SF Heartbreakers Return With Soul on Sophomore Effort

    “Honey Bunny,” the upbeat surf-rock opening track, is most reminiscent of Girls’ previous releases. The sunny guitar and rumbling drums, highlighted with backing gospel harmonies, works as a great transition before Father, Son, Holy Ghost begins to explore its country, gospel and soul undertones more deeply.

    “Die” borrows elements of ’80s metal, using a distorted guitar intro to lead straight into an aggressive head-bobbing riff reminiscent of Black Sabbath — a completely new stylistic venture for the band. Meanwhile, Christopher Owens’ fragile and pained lyrics assure that “no, nothing’s gonna be okay” and “we’re all gonna die.”

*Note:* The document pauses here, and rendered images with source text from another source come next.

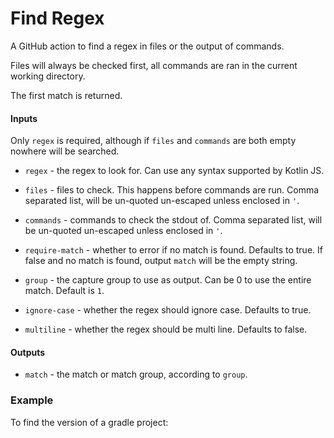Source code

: # Find Regex

A GitHub action to find a regex in files or the output of commands.

Files will always be checked first, all commands are ran in the current working directory.

The first match is returned.

#### Inputs

Only `regex` is required, although if `files` and `commands` are both empty nowhere will be searched.

* `regex` - the regex to look for. Can use any syntax supported by Kotlin JS.

* `files` - files to check. This happens before commands are run. Comma separated list, will be un-quoted un-escaped
  unless enclosed in `'`.
* `commands` - commands to check the stdout of. Comma separated list, will be un-quoted un-escaped unless enclosed
  in `'`.
* `require-match` - whether to error if no match is found. Defaults to true. If false and no match is found,
  output `match` will be the empty string.
* `group` - the capture group to use as output. Can be 0 to use the entire match. Default is `1`.
* `ignore-case` - whether the regex should ignore case. Defaults to true.
* `multiline` - whether the regex should be multi line. Defaults to false.

#### Outputs

* `match` - the match or match group, according to `group`.

### Example

To find the version of a gradle project:
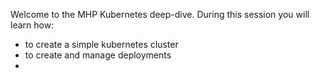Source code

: Welcome to the MHP Kubernetes deep-dive. During this session you will learn how:
- to create a simple kubernetes cluster
- to create and manage deployments
- 
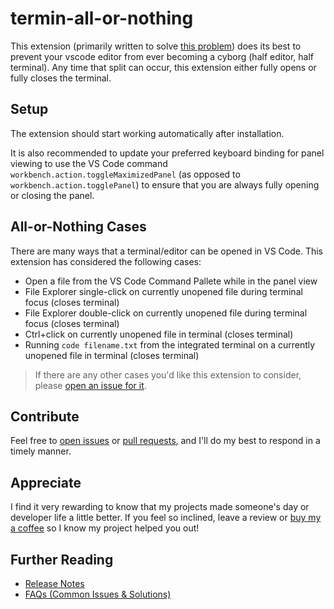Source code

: # termin-all-or-nothing

This extension (primarily written to solve [this problem](https://github.com/microsoft/vscode/issues/131319))
does its best to prevent your vscode editor from ever becoming a cyborg
(half editor, half terminal). Any time that split can occur, this extension
either fully opens or fully closes the terminal.

## Setup

The extension should start working automatically after installation.

It is also recommended to update your preferred keyboard
binding for panel viewing to use the VS Code command
`workbench.action.toggleMaximizedPanel` (as opposed to
`workbench.action.togglePanel`) to ensure that you
are always fully opening or closing the panel.

## All-or-Nothing Cases

There are many ways that a terminal/editor can be opened in VS Code. This
extension has considered the following cases:

 - Open a file from the VS Code Command Pallete while in the panel view
 - File Explorer single-click on currently unopened file during terminal
   focus (closes terminal)
 - File Explorer double-click on currently unopened file during terminal
   focus (closes terminal)
 - Ctrl+click on currently unopened file in terminal (closes terminal)
 - Running `code filename.txt` from the integrated terminal on a currently unopened file in terminal (closes terminal)

> If there are any other cases you'd like this extension to consider, please
[open an issue for it](https://github.com/leep-frog/termin-all-or-nothing/issues).

## Contribute

Feel free to
[open issues](https://github.com/leep-frog/termin-all-or-nothing/issues) or
[pull requests](https://github.com/leep-frog/termin-all-or-nothing/pulls),
and I'll do my best to respond in a timely manner.

## Appreciate

I find it very rewarding to know that my projects made someone's day or
developer life a little better. If you feel so inclined, leave a review
or [buy my a coffee](https://paypal.me/sleepfrog) so I know my project helped
you out!

## Further Reading

- [Release Notes](https://github.com/leep-frog/termin-all-or-nothing/blob/main/docs/ReleaseNotes.md)
- [FAQs (Common Issues & Solutions)](https://github.com/leep-frog/termin-all-or-nothing/blob/main/docs/FAQ.md)
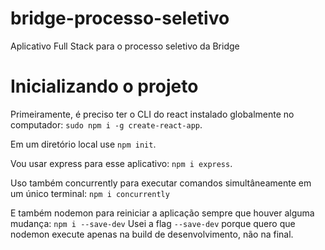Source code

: # bridge-processo-seletivo
Aplicativo Full Stack para o processo seletivo da Bridge

# Inicializando o projeto
Primeiramente, é preciso ter o CLI do react instalado globalmente no computador: `sudo npm i -g create-react-app`.

Em um diretório local use `npm init`.

Vou usar express para esse aplicativo: `npm i express`.

Uso também concurrently para executar comandos simultâneamente em um único terminal: `npm i concurrently`

E também nodemon para reiniciar a aplicação sempre que houver alguma mudança: `npm i --save-dev`
Usei a flag `--save-dev` porque quero que nodemon execute apenas na build de desenvolvimento, não na final.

    The sentiment marks a transition from Owens’ yearning for love to his acceptance of failed dreams.

    But Father also has its share of Girls’ expected tenderheartedness. On the dreamy gospel “My Ma,” shimmering electric guitars float in a chorus of angelic backing vocals. Easily the most powerful track on the album, “My Ma” reveals Owens’ strive for happiness and love, as his honest, half-whispering voice weaves through the four-minute track. 

    Following suit with the nostalgic styles and forlorn themes, “Forgiveness” presents the peak of Father’s passion. The track’s country-ballad style, full of spacious guitar and slow, acoustic strums, details Owens’ most straightforward thoughts of forgiveness from his own family.

    The eight-minute epic strives to bring positive out of life’s struggles while conceding that bad news is something tough to ignore and forget.

    A more frustrated, technically mature story of love and heartbreak, Father, Son, Holy Ghost’s hook-filled gems create a flawless soundtrack to the first crushes and lost loves of a summer long forgotten.